Task objective => What lines in the entries hold the string "backend"? List them.

(Rendered images with source text)
=== Begin Enclosure ===

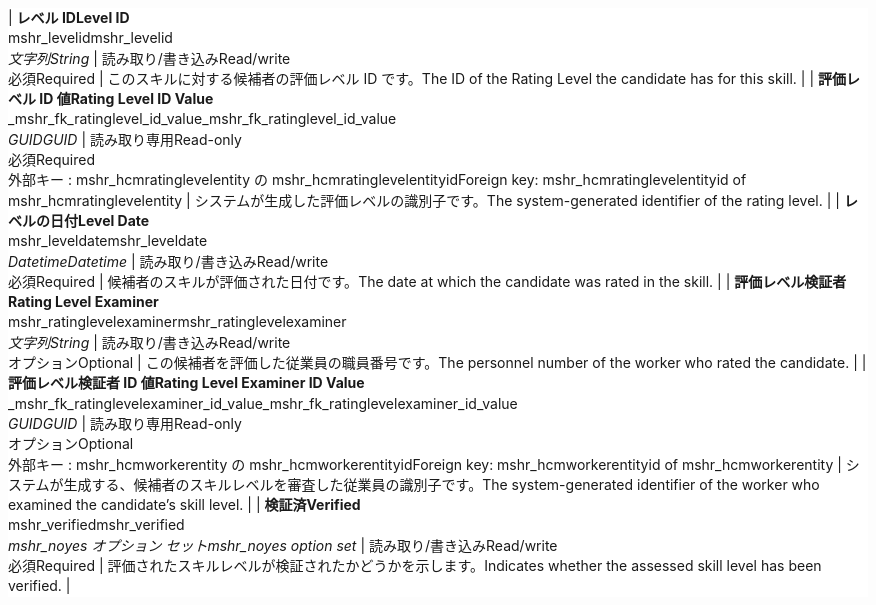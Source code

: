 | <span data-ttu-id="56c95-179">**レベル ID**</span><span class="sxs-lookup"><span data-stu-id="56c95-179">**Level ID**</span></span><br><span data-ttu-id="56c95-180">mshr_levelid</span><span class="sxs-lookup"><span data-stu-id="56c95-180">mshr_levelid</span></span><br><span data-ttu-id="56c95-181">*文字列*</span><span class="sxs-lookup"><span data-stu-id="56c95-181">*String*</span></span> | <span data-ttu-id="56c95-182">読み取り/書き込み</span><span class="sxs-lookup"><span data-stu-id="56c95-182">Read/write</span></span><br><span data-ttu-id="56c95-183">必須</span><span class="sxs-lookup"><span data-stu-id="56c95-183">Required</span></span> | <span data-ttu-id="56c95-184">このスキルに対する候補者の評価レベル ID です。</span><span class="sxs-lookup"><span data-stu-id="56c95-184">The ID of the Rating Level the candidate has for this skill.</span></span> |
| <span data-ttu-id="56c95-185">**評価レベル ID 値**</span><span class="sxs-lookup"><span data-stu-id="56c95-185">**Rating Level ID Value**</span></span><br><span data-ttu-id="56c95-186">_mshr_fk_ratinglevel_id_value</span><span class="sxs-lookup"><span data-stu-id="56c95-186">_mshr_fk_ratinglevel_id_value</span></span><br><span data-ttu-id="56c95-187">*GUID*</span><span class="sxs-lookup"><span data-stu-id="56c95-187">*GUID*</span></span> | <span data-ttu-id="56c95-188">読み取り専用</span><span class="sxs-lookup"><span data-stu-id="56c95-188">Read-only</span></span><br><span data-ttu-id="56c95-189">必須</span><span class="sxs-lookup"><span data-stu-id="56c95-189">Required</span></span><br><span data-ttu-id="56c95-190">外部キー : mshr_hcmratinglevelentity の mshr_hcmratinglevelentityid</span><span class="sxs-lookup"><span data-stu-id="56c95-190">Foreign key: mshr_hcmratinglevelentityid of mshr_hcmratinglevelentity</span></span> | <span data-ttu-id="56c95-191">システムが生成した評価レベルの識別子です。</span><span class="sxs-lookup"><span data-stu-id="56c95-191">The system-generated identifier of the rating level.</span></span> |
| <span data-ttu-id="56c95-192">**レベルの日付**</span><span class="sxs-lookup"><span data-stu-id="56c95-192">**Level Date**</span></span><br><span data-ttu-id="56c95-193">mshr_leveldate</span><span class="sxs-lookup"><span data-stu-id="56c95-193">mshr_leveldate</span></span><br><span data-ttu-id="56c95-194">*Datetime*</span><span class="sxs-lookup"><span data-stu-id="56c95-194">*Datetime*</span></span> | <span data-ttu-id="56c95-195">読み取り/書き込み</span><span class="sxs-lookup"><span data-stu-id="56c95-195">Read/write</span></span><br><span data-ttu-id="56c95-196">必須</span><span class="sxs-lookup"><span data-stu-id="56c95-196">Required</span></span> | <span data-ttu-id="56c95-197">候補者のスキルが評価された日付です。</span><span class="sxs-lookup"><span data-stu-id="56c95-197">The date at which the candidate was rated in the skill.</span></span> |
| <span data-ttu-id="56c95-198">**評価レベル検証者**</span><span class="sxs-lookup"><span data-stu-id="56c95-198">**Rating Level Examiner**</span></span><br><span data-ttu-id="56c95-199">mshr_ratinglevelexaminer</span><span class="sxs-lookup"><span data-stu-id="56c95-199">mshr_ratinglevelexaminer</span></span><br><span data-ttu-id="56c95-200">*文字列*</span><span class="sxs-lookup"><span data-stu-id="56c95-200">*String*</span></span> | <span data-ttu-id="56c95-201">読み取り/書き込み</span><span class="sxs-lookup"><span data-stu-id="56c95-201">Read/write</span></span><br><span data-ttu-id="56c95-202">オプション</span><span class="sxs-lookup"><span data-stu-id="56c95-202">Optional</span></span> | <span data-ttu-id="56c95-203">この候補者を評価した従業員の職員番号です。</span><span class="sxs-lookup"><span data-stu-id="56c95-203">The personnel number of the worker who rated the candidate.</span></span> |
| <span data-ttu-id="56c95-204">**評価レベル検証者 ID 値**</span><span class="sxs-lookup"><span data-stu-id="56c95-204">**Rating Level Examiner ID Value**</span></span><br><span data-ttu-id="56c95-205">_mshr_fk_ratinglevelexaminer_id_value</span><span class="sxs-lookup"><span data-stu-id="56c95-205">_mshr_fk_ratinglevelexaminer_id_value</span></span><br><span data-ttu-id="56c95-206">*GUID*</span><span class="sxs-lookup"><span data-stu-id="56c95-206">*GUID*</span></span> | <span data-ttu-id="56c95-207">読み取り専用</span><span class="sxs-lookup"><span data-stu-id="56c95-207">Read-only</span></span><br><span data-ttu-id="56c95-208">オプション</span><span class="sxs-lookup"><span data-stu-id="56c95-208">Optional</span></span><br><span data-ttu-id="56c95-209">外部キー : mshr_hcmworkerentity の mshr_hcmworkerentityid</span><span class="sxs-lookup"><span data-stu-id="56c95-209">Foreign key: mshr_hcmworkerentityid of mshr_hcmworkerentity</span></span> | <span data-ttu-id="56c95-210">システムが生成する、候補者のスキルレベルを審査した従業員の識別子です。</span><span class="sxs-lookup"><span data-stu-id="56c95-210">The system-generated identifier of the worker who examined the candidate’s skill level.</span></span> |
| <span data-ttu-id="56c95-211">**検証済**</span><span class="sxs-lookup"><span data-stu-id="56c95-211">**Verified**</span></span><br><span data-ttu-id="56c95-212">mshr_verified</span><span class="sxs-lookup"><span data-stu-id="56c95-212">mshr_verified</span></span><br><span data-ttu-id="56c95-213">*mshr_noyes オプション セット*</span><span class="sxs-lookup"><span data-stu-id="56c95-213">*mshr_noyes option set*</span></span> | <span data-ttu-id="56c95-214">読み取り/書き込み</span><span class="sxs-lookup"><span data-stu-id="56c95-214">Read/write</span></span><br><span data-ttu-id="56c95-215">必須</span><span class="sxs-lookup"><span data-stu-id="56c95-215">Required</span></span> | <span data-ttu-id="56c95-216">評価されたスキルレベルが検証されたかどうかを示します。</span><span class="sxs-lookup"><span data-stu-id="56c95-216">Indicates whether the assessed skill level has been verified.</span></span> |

=== End Enclosure ===
=== Begin Enclosure ===

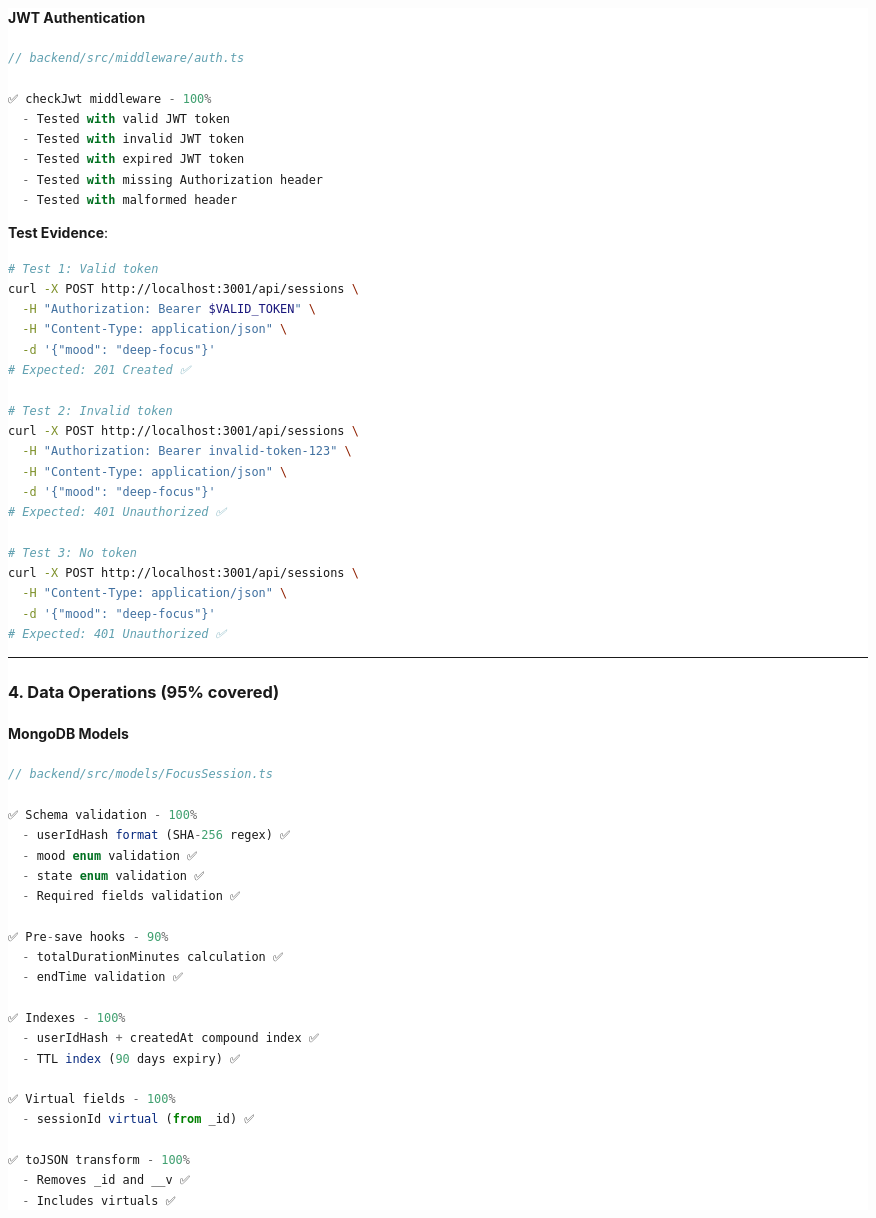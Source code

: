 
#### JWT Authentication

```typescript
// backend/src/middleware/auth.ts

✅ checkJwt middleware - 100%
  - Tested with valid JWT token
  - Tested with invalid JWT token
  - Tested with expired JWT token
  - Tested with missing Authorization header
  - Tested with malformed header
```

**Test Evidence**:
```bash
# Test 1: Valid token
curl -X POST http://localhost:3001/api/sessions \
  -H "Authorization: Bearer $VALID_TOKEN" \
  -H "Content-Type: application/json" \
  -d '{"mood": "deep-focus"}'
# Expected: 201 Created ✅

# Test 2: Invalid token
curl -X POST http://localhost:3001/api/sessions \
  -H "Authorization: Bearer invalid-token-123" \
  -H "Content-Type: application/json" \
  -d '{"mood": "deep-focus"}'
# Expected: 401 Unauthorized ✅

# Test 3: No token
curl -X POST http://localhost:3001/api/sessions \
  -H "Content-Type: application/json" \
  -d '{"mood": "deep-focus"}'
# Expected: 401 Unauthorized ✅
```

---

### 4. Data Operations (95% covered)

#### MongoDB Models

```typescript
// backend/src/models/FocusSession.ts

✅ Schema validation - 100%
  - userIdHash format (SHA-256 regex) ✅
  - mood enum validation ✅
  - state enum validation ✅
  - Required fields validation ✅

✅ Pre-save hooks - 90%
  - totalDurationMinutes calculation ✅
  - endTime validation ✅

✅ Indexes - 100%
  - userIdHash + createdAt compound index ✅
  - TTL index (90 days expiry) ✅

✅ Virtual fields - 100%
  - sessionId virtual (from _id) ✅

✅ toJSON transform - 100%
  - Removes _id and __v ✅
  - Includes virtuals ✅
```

=== End Enclosure ===

Response area =>
// backend/src/middleware/auth.ts
// backend/src/models/FocusSession.ts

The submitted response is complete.